1. What major projects would be your focus once elected?

Downtown redevelopment including parking and improved pedestrian access and safety. Revitalization of city parks. And planning for the future of Shelton, ways to encourage new business investment, attract new residents, and develop the city properly.

2. What is the most significant issue facing the city? What is required to address this issue?

True financial stability. Shelton’s low mill rate is threatened by the bond rating being lowered twice in two years and by the city reserve having been spent down to nearly empty. We need aldermen who will take a thorough look at the city budget and analyze how city money is currently spent to realign that spending with our current needs and goals while establishing metrics to make sure we meet them.

3. Questions have been raised about transparency of the budget process. What steps, if any, are needed to make the spending of city funds more transparent to the community?

The budget should be more than a list of accounts and how much money is put into them, it should have goals to be achieved within those departments and citizens should be able to find it on the city website. But we need transparency beyond the budget process as well, the Board of Apportionment & Taxation are supposed to provide bipartisan oversight of city spending to make sure it is honest and ethical but they are not being allowed to fill that important role. We need to put some authority back into the A&T.

4. What are your thoughts on the relationship with the Board of Education? Has it improved in your mind, and what would you do to make the relationship even stronger?

There was a striking moment at the last joint meeting of the Boards of Aldermen and Education that I feel is representative of the problematic relationship between the two. The aldermen were asking questions about how the bus company was being run, and the answers were provided by the BOE administration. Since the city is running the bus company the aldermen, they shouldn’t need the BOE to tell them how it’s being operated, they should already know and be able to answer any concerns brought by the BOE. I’ve been to many city meetings where the BOE and BOA meet and it always seems the BOA is demanding things and the BOE does their best to placate those demands and I haven’t seen any improvement in that dynamic this year. Once elected alderman, I want to see the two boards establish shared goals for Shelton’s schools and work together to achieve them rather than the BOA act simply as oversight of the BOE’s spending.

Stanley J. Kudej (R), incumbent; Eric J. McPherson (R), incumbent

The candidates chose to provide a unified response to The Shelton Herald questions.

1. What major projects would be your focus once elected?

The major projects we have focused on and will continue to be our focus is the downtown revitalization.
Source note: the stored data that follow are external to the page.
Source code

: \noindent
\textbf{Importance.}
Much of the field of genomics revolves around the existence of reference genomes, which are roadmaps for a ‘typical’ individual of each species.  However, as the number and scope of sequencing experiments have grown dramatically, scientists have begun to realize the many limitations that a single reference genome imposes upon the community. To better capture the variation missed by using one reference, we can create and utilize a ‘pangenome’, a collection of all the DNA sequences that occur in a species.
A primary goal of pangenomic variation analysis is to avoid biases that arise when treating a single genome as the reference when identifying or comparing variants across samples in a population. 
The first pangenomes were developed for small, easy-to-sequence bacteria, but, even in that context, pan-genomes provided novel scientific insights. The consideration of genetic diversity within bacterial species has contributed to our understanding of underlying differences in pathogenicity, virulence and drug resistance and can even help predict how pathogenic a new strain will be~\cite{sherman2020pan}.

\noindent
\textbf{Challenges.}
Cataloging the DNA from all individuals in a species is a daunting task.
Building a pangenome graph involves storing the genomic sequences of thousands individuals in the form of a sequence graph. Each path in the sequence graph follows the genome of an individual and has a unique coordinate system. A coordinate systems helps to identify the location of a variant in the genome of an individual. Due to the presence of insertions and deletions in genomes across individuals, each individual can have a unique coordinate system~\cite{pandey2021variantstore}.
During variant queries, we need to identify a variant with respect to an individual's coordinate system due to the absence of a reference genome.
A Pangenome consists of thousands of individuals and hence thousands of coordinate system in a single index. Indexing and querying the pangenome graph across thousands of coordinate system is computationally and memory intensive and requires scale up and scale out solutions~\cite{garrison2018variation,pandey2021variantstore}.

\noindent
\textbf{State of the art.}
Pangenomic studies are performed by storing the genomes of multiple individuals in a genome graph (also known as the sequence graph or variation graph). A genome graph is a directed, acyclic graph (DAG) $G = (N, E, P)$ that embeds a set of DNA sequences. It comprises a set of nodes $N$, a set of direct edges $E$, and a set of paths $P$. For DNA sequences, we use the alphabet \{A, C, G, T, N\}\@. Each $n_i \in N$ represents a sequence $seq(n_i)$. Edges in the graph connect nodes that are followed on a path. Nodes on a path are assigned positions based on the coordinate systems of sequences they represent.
Both of us have been strong and tireless advocates for the Downtown. We have been strong supporters of Mayor Lauretti’s vision for the revitalization of the downtown and for Shelton. The two of us will continue to work to attract new investment, business and residents to the Downtown.

2. What is the most significant issue facing the city? What is required to address this issue?
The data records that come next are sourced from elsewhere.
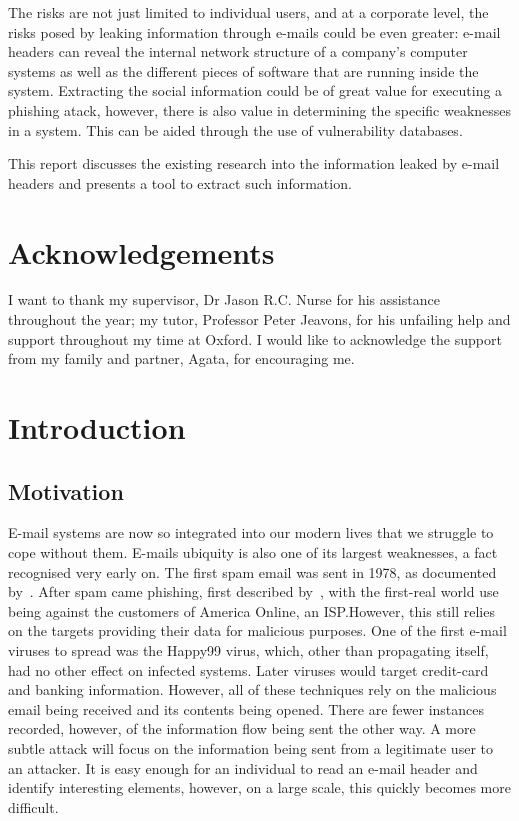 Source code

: \documentclass[twoside,10pt]{scrreprt}
\begin{document}
    The risks are not just limited to individual users, and at a corporate
    level, the risks posed by leaking information through e-mails could be even
    greater: e-mail headers can reveal the internal network structure of a
    company's computer systems as well as the different pieces of software that
    are running inside the system.  Extracting the social information could be
    of great value for executing a phishing atack, however, there is also value
    in determining the specific weaknesses in a system.  This can be aided
    through the use of vulnerability databases.

    This report discusses the existing research into the information leaked by
    e-mail headers and presents a tool to extract such information.

    \chapter*{Acknowledgements}

    I want to thank my supervisor, Dr Jason R.C. Nurse for his assistance
    throughout the year; my tutor, Professor Peter Jeavons, for his unfailing
    help and support throughout my time at Oxford.  I would like to acknowledge
    the support from my family and partner, Agata, for encouraging me.

    \tableofcontents \listoftables \listoffigures \listofalgorithms

    \chapter{Introduction}

    \section{Motivation}

    E-mail systems are now so integrated into our modern lives that we struggle to
    cope without them.  E-mails ubiquity is also one of its largest weaknesses, a
    fact recognised very early on.  The first spam email was sent in 1978, as
    documented by~\cite{templeton}.  After spam came phishing, first described
    by~\cite{felix1987system}, with the first-real world use being against the
    customers of America Online, an ISP.\@  However, this still relies on the
    targets providing their data for malicious purposes. One of the first e-mail
    viruses to spread was the Happy99 virus, which, other than propagating itself,
    had no other effect on infected systems. Later viruses would target credit-card
    and banking information. However, all of these techniques rely on the malicious
    email being received and its contents being opened.  There are fewer instances
    recorded, however, of the information flow being sent the other way.  A more
    subtle attack will focus on the information being sent from a legitimate user to
    an attacker. It is easy enough for an individual to read an e-mail header and
    identify interesting elements, however, on a large scale, this quickly becomes
    more difficult.
\end{document}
We feel the significant issue facing the city is to continue the policies that have made Shelton a highly sought after community. It is important that we continue these policies and to support Mayor Lauretti’s vision for Shelton and to follow the City’s comprehensive plan and balanced growth. We will continue to work for and support policies that will keep Shelton an affordable place in which to locate a business, to live and to raise a family. Both of us strongly support policies that keep Shelton fiscally strong and that keeps taxes the lowest in the area.

3. Questions have been raised about transparency of the budget process. What steps, if any, are needed to make the spending of city funds more transparent to the community?

The budget process is transparent. The budget meetings are open to the public and the budget is a public document. We believe this process is very transparent.

4. What are your thoughts on the relationship with the Board of Education? Has it improved in your mind, and what would you do to make the relationship even stronger?

Both of us believe the relationship with the Board of Education will be much better and positive than it is now with the current board. With new leadership at the Board of Education, and quarterly meetings with them and their conversion to the city’s budget format there will be accountability and transparency. We believe this will be positive and will result in a better and stronger relationship.